Destry Rides Again (George Marshall, 1939): 3.5/5

Oh, the pleasure of watching, amidst sundry odd World Classics, a normal, swift, witty entertainment such as we have here. Dietrich is so great: sexy, strong and game for anything, including a prolonged cat fight. Stewart is clever and full of savoir faire—the other side of Stewart in the West, since this is the peacemaker and bringer of the law/future (a la Liberty Valance) instead of the psychopath of most of his Anthony Mann westerns, including…

 

The Man from Laramie (Anthony Mann, 1955): 3.5/5

Technicolor and cinemascope plus Anthony Mann’s shot composition and those cloudy skies of New Mexico, and you barely need anything else. Which is good, since the themes of this run thin beyond “Apache bad.” This turns out to be a kind of family drama with weak actual sons vs. strong adopted sons, wherein Stewart serves as a vengeful detective character outside of the dramatic action. He and Arthur Kennedy are both predictably great. 

 

Tommy (Ken Russell, 1975): 3/5

Some spoilers ahead for the “plot” of Tommy, but: I had no idea that the reason Tommy was deaf, dumb and blind was that he witnessed his mom and her new lover murder his father (returned from the war). Hamlet alert! But instead of Hamlet's “the play is the thing," Tommy becomes a Stranger in a Strange Land-type spiritual leader. All the consumerism paranoia (and baked beans) are leftover obsessions from The Who Sell Out era. Nicholson and Ann Margaret reunite four years after Carnal Knowledge. Townsend re-recorded all these songs, liberally incorporating the synths he was so obsessed with at the time, and it sounds pretty cool. The vocals by Oliver Reed and Margaret ruin almost everything, but the groovy extended synth rock jam-outs in "Eyesight for the Blind" then "Acid Queen" {starting at 26 mins in), make those parts worth a watch.
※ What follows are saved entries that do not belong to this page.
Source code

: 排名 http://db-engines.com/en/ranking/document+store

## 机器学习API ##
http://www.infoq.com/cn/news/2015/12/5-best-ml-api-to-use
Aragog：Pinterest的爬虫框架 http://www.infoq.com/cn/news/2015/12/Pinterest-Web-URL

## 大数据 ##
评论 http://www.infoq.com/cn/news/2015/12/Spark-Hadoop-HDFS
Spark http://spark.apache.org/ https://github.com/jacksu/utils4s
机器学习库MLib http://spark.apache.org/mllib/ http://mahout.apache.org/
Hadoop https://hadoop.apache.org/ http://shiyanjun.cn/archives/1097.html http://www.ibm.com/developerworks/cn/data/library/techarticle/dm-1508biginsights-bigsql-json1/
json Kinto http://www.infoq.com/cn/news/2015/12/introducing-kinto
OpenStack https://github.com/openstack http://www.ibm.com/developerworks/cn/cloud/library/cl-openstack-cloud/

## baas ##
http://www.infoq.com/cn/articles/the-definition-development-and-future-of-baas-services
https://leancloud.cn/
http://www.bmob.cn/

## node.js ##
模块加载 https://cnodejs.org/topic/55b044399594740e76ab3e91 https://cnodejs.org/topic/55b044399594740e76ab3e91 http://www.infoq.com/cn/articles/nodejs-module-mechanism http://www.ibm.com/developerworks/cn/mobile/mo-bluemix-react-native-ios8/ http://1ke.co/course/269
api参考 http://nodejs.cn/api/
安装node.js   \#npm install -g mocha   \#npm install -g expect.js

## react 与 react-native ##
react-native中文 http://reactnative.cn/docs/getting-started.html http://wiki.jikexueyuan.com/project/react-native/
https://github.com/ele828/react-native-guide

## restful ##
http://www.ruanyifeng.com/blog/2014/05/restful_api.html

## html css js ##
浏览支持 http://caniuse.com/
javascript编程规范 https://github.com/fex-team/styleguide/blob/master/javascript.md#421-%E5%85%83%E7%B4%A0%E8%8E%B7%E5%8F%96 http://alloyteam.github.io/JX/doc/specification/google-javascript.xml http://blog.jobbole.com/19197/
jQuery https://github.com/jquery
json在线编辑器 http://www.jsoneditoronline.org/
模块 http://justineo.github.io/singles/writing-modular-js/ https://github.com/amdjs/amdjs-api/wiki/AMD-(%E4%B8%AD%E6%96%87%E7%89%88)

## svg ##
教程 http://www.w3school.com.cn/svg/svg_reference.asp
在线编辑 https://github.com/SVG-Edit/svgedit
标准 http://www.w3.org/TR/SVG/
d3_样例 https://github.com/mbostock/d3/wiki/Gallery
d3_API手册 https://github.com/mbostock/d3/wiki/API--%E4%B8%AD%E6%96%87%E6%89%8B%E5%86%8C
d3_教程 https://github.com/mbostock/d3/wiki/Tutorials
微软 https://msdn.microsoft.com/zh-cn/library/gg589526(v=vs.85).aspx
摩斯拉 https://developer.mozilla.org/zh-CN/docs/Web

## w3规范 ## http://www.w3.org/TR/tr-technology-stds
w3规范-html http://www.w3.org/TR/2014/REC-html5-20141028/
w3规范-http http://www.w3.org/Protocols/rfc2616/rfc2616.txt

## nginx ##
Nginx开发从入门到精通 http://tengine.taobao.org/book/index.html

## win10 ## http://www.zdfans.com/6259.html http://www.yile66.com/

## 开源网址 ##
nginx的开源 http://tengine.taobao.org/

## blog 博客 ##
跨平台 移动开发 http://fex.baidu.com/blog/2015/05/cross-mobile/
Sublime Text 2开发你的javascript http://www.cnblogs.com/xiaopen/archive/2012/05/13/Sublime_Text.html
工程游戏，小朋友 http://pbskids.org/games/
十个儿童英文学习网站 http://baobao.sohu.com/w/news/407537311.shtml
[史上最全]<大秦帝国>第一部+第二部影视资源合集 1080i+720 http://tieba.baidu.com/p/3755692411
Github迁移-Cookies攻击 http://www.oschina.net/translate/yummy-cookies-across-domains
Unfortunately, I’m only talking about the remarkable music here, not the visuals, which are garbagy.

 

 

Céline Sciamma Mini-Fest

One’s the short, sweet and unforgettable story of a young girl going into the woods and making some discoveries about herself … and the other is Petite Maman. 

 

Petite Maman (Céline Sciamma, 2021): 3/5

An 8-year-old tries to grok her own mother—a mysterious process. A dream play, digging into trauma through metaphor (although I feel as if this describes half of the contemporary moves I watch, including those from my beloved Ari Aster and Miyazaki). I was expecting a more overtly supernatural presentation and felt a bit let down; I will re-watch soon. 

 

Tomboy (Céline Sciamma, 2011): 4.5/5

Stunningly beautiful and emotional. Although I am unlike the main character in many ways, I related to it deeply. Some of the best child acting I’ve ever seen (outside of Paper Moon.) 



Terence Davies Film Fest

In his later career, Davies has (more or less successfully) ported the intensity and interiority of this autobiographical works to fiction. What surprises me is that the screenplays he writes now are so packed with words. He once make poetic works about normal people; now he makes normal movies about poets. 

 

Distant Voices, Still Lives (Terence Davies. 1988): 4/5

A movie glowing, vibrating with personal feeling. Here, irony is foregrounded, with the cheery songs juxtaposed with hard times and bad fathers. The group singing of "Roll out the Barrel" in the bomb shelter is a highlight of this method. 

 

Of Time and the City (Terence Davies, 2008): 2/5

Liverpool, late 40s to the present, through documentary footage, poetry, songs. My favorite bit is when the narrator (Davies) talks about his adolescent love for Bruckner and Mahler over footage of the Beatles and young people rocking out joyfully in the Cavern, etc—a rare bit of irony in what is for the most part sentimental, sacred and mournful about everything up to about 1960 and cranky about much after. 

 

Sunset Song (Terence Davies, 2015): 4/5

An “epic” made up of the most normal things of life: parents dying, brothers leaving home, falling in love, the day of marriage, babies being born. Yet Davies makes each moment hum with great feeling (as in his earlier autobiographies). The last 50 minutes, regarding WWI, worked less well for me, but overall this is Davies putting his particular gifts to good work. 

 

A Quiet Passion (Terence Davies, 2016): 3/5

A script full of arguments that are witty to the point of being airless, plus perhaps too few dashes of her great poetry. Still, Davies displays an interest in the melancholy details of not just his own history but also those of other artists. 

 

Benediction (Terence Davies, 2021): 3/5

Some years in the life of poet Siegfried Sassoon, dealing with the aftermath of WWI and a serial love life—with a script once again chock full of catty witticisms (and here Wilde is explicitly cited). Overall, pretty compelling, but one can’t help feeling that Davies is moving through familiar territory in relation to both the subject and style of A Quiet Passion. Only the occasional, startling eddies of dream and surreality enliven the proceedings. 

 

 

Pier Paolo Pasolini in the 60s Film Fest

Always too intellectual, perverse and detached to really make Neorealism, Pasolini increasingly reaches towards realms spiritual, mystical and abstract.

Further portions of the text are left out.